Repeat the data in full. Drop every picture.

### Material to process:
▬▬▬
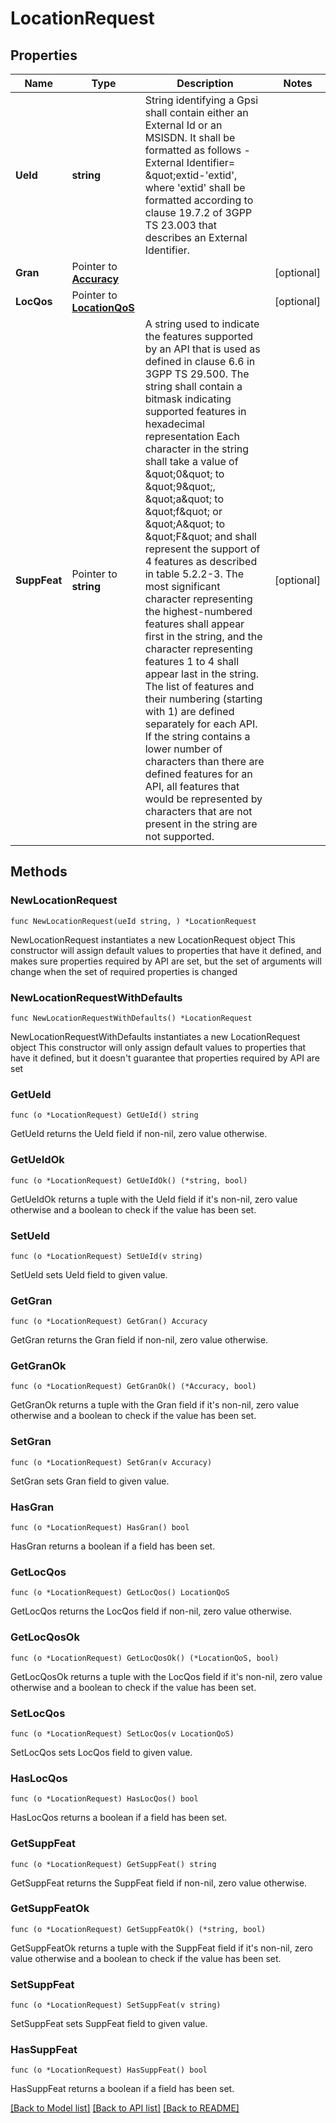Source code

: # LocationRequest

## Properties

Name | Type | Description | Notes
------------ | ------------- | ------------- | -------------
**UeId** | **string** | String identifying a Gpsi shall contain either an External Id or an MSISDN.  It shall be formatted as follows -External Identifier&#x3D; \&quot;extid-&#39;extid&#39;, where &#39;extid&#39;  shall be formatted according to clause 19.7.2 of 3GPP TS 23.003 that describes an  External Identifier.   | 
**Gran** | Pointer to [**Accuracy**](Accuracy.md) |  | [optional] 
**LocQos** | Pointer to [**LocationQoS**](LocationQoS.md) |  | [optional] 
**SuppFeat** | Pointer to **string** | A string used to indicate the features supported by an API that is used as defined in clause  6.6 in 3GPP TS 29.500. The string shall contain a bitmask indicating supported features in  hexadecimal representation Each character in the string shall take a value of \&quot;0\&quot; to \&quot;9\&quot;,  \&quot;a\&quot; to \&quot;f\&quot; or \&quot;A\&quot; to \&quot;F\&quot; and shall represent the support of 4 features as described in  table 5.2.2-3. The most significant character representing the highest-numbered features shall  appear first in the string, and the character representing features 1 to 4 shall appear last  in the string. The list of features and their numbering (starting with 1) are defined  separately for each API. If the string contains a lower number of characters than there are  defined features for an API, all features that would be represented by characters that are not  present in the string are not supported.  | [optional] 

## Methods

### NewLocationRequest

`func NewLocationRequest(ueId string, ) *LocationRequest`

NewLocationRequest instantiates a new LocationRequest object
This constructor will assign default values to properties that have it defined,
and makes sure properties required by API are set, but the set of arguments
will change when the set of required properties is changed

### NewLocationRequestWithDefaults

`func NewLocationRequestWithDefaults() *LocationRequest`

NewLocationRequestWithDefaults instantiates a new LocationRequest object
This constructor will only assign default values to properties that have it defined,
but it doesn't guarantee that properties required by API are set

### GetUeId

`func (o *LocationRequest) GetUeId() string`

GetUeId returns the UeId field if non-nil, zero value otherwise.

### GetUeIdOk

`func (o *LocationRequest) GetUeIdOk() (*string, bool)`

GetUeIdOk returns a tuple with the UeId field if it's non-nil, zero value otherwise
and a boolean to check if the value has been set.

### SetUeId

`func (o *LocationRequest) SetUeId(v string)`

SetUeId sets UeId field to given value.


### GetGran

`func (o *LocationRequest) GetGran() Accuracy`

GetGran returns the Gran field if non-nil, zero value otherwise.

### GetGranOk

`func (o *LocationRequest) GetGranOk() (*Accuracy, bool)`

GetGranOk returns a tuple with the Gran field if it's non-nil, zero value otherwise
and a boolean to check if the value has been set.

### SetGran

`func (o *LocationRequest) SetGran(v Accuracy)`

SetGran sets Gran field to given value.

### HasGran

`func (o *LocationRequest) HasGran() bool`

HasGran returns a boolean if a field has been set.

### GetLocQos

`func (o *LocationRequest) GetLocQos() LocationQoS`

GetLocQos returns the LocQos field if non-nil, zero value otherwise.

### GetLocQosOk

`func (o *LocationRequest) GetLocQosOk() (*LocationQoS, bool)`

GetLocQosOk returns a tuple with the LocQos field if it's non-nil, zero value otherwise
and a boolean to check if the value has been set.

### SetLocQos

`func (o *LocationRequest) SetLocQos(v LocationQoS)`

SetLocQos sets LocQos field to given value.

### HasLocQos

`func (o *LocationRequest) HasLocQos() bool`

HasLocQos returns a boolean if a field has been set.

### GetSuppFeat

`func (o *LocationRequest) GetSuppFeat() string`

GetSuppFeat returns the SuppFeat field if non-nil, zero value otherwise.

### GetSuppFeatOk

`func (o *LocationRequest) GetSuppFeatOk() (*string, bool)`

GetSuppFeatOk returns a tuple with the SuppFeat field if it's non-nil, zero value otherwise
and a boolean to check if the value has been set.

### SetSuppFeat

`func (o *LocationRequest) SetSuppFeat(v string)`

SetSuppFeat sets SuppFeat field to given value.

### HasSuppFeat

`func (o *LocationRequest) HasSuppFeat() bool`

HasSuppFeat returns a boolean if a field has been set.


[[Back to Model list]](../README.md#documentation-for-models) [[Back to API list]](../README.md#documentation-for-api-endpoints) [[Back to README]](../README.md)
▬▬▬
### Result:
Source code

: # LocationRequest

## Properties

Name | Type | Description | Notes
------------ | ------------- | ------------- | -------------
**UeId** | **string** | String identifying a Gpsi shall contain either an External Id or an MSISDN.  It shall be formatted as follows -External Identifier&#x3D; \&quot;extid-&#39;extid&#39;, where &#39;extid&#39;  shall be formatted according to clause 19.7.2 of 3GPP TS 23.003 that describes an  External Identifier.   | 
**Gran** | Pointer to [**Accuracy**](Accuracy.md) |  | [optional] 
**LocQos** | Pointer to [**LocationQoS**](LocationQoS.md) |  | [optional] 
**SuppFeat** | Pointer to **string** | A string used to indicate the features supported by an API that is used as defined in clause  6.6 in 3GPP TS 29.500. The string shall contain a bitmask indicating supported features in  hexadecimal representation Each character in the string shall take a value of \&quot;0\&quot; to \&quot;9\&quot;,  \&quot;a\&quot; to \&quot;f\&quot; or \&quot;A\&quot; to \&quot;F\&quot; and shall represent the support of 4 features as described in  table 5.2.2-3. The most significant character representing the highest-numbered features shall  appear first in the string, and the character representing features 1 to 4 shall appear last  in the string. The list of features and their numbering (starting with 1) are defined  separately for each API. If the string contains a lower number of characters than there are  defined features for an API, all features that would be represented by characters that are not  present in the string are not supported.  | [optional] 

## Methods

### NewLocationRequest

`func NewLocationRequest(ueId string, ) *LocationRequest`

NewLocationRequest instantiates a new LocationRequest object
This constructor will assign default values to properties that have it defined,
and makes sure properties required by API are set, but the set of arguments
will change when the set of required properties is changed

### NewLocationRequestWithDefaults

`func NewLocationRequestWithDefaults() *LocationRequest`

NewLocationRequestWithDefaults instantiates a new LocationRequest object
This constructor will only assign default values to properties that have it defined,
but it doesn't guarantee that properties required by API are set

### GetUeId

`func (o *LocationRequest) GetUeId() string`

GetUeId returns the UeId field if non-nil, zero value otherwise.

### GetUeIdOk

`func (o *LocationRequest) GetUeIdOk() (*string, bool)`

GetUeIdOk returns a tuple with the UeId field if it's non-nil, zero value otherwise
and a boolean to check if the value has been set.

### SetUeId

`func (o *LocationRequest) SetUeId(v string)`

SetUeId sets UeId field to given value.


### GetGran

`func (o *LocationRequest) GetGran() Accuracy`

GetGran returns the Gran field if non-nil, zero value otherwise.

### GetGranOk

`func (o *LocationRequest) GetGranOk() (*Accuracy, bool)`

GetGranOk returns a tuple with the Gran field if it's non-nil, zero value otherwise
and a boolean to check if the value has been set.

### SetGran

`func (o *LocationRequest) SetGran(v Accuracy)`

SetGran sets Gran field to given value.

### HasGran

`func (o *LocationRequest) HasGran() bool`

HasGran returns a boolean if a field has been set.

### GetLocQos

`func (o *LocationRequest) GetLocQos() LocationQoS`

GetLocQos returns the LocQos field if non-nil, zero value otherwise.

### GetLocQosOk

`func (o *LocationRequest) GetLocQosOk() (*LocationQoS, bool)`

GetLocQosOk returns a tuple with the LocQos field if it's non-nil, zero value otherwise
and a boolean to check if the value has been set.

### SetLocQos

`func (o *LocationRequest) SetLocQos(v LocationQoS)`

SetLocQos sets LocQos field to given value.

### HasLocQos

`func (o *LocationRequest) HasLocQos() bool`

HasLocQos returns a boolean if a field has been set.

### GetSuppFeat

`func (o *LocationRequest) GetSuppFeat() string`

GetSuppFeat returns the SuppFeat field if non-nil, zero value otherwise.

### GetSuppFeatOk

`func (o *LocationRequest) GetSuppFeatOk() (*string, bool)`

GetSuppFeatOk returns a tuple with the SuppFeat field if it's non-nil, zero value otherwise
and a boolean to check if the value has been set.

### SetSuppFeat

`func (o *LocationRequest) SetSuppFeat(v string)`

SetSuppFeat sets SuppFeat field to given value.

### HasSuppFeat

`func (o *LocationRequest) HasSuppFeat() bool`

HasSuppFeat returns a boolean if a field has been set.


[[Back to Model list]](../README.md#documentation-for-models) [[Back to API list]](../README.md#documentation-for-api-endpoints) [[Back to README]](../README.md)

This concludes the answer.